The Long... Owen Wilson, Adrien Brody and Jason Schwartzman play three brothers who meet up in India (on request of Wilson's character) to go on a journey of "spiritual discovery" after their father died a year previous. This journey includes boarding a train (run by the company in the title) that is traveling across the country and stops from time to time to allow the brothers to partake in activities that are supposed to help them bond and find themselves. This journey is cut short with an incident involving painkillers, cough syrup and pepper spray that ends up with the brothers thrown off the train and left in the middle of India with nothing except 11 suitcases, a printer and a laminating machine.
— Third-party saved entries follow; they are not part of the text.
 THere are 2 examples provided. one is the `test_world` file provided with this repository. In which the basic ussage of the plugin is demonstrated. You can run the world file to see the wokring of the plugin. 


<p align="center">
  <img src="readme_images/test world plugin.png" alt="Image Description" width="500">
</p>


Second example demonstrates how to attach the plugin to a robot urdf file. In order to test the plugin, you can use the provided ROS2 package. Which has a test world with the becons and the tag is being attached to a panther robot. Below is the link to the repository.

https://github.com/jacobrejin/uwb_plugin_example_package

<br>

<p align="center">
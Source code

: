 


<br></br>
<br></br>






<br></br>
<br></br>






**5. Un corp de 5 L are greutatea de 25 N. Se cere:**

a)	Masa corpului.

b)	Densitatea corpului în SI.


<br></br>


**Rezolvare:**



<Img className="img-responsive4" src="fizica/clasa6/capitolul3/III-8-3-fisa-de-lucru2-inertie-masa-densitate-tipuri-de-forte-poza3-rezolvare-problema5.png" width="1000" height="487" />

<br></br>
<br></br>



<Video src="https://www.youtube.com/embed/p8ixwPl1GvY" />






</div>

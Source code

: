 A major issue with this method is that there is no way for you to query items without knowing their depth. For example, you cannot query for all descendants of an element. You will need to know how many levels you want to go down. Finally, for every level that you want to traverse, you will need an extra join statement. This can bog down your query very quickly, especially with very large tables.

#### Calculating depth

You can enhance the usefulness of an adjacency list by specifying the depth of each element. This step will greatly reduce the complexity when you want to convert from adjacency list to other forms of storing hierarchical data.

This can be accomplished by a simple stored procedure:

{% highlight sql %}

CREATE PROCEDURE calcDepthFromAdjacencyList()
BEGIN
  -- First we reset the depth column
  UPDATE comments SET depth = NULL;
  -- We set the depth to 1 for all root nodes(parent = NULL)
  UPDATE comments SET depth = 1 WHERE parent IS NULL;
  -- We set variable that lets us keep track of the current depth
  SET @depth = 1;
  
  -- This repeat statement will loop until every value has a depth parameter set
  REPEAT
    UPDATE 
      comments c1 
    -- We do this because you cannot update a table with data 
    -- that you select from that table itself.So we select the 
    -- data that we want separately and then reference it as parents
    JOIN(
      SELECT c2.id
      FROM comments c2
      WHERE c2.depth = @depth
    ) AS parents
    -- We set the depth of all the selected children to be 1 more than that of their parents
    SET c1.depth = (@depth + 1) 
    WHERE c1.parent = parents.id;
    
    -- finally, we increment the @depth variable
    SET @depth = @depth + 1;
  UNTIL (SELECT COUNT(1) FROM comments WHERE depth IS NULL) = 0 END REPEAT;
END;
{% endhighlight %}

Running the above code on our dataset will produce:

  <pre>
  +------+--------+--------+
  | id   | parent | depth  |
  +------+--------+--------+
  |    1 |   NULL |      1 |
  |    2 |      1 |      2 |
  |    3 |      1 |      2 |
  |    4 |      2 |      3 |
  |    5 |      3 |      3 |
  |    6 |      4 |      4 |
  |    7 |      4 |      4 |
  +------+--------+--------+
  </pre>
As this is a Wes Anderson film you can expect fantastically written characters, quirky dialog, unusual situations, slow-mo shots, parental issues and deliberate pacing. Now, before I go into my issues with The Darjeeling Limited, I need to stress that this is a really good and well made film. I throughly enjoyed it and is well worth the €9-ish price of a ticket. My issues are not with the film as a separate entity, but as part of the Wes Anderson cannon.

Let's take the major themes of the film: a family that doesn't know how to communicate with each other, parents who have neglected or ignored their offspring, the seeking of a spiritual enlightenment, the way in which people deal with death. These are all themes that Anderson has covered many times over in Rushmore, The Royal Tenenbaums and The Life Aquatic. This fact makes viewing The Darjeeling Limited an un-unique experience, and we don't feel as impressed or as refreshed as we were before. The film is still a good one, but it's just nothing new. A large part of me wishes that Anderson would try to explore different themes and attempt to go away from the machinations that he feels comfortable with and what make a "Wes Anderson film". That said, his next film is an adaptation of Roald Dahl's Fantastic Mr. Fox that's supposed to be mostly done using puppets and stop-motion animation (akin to some scene in The Life Aquatic), so maybe then will my appetite for something different will be sedated.

Repetitive issues aside, this is an engrossing film. The performances are excellent (including Owen Wilson who has never been as good as this in any film before) and the photography is top notch. To compare it to other Anderson works, it's as good as Rushmore, but not as enthralling or involving as The Royal Tenenbaums or The Life Aquatic.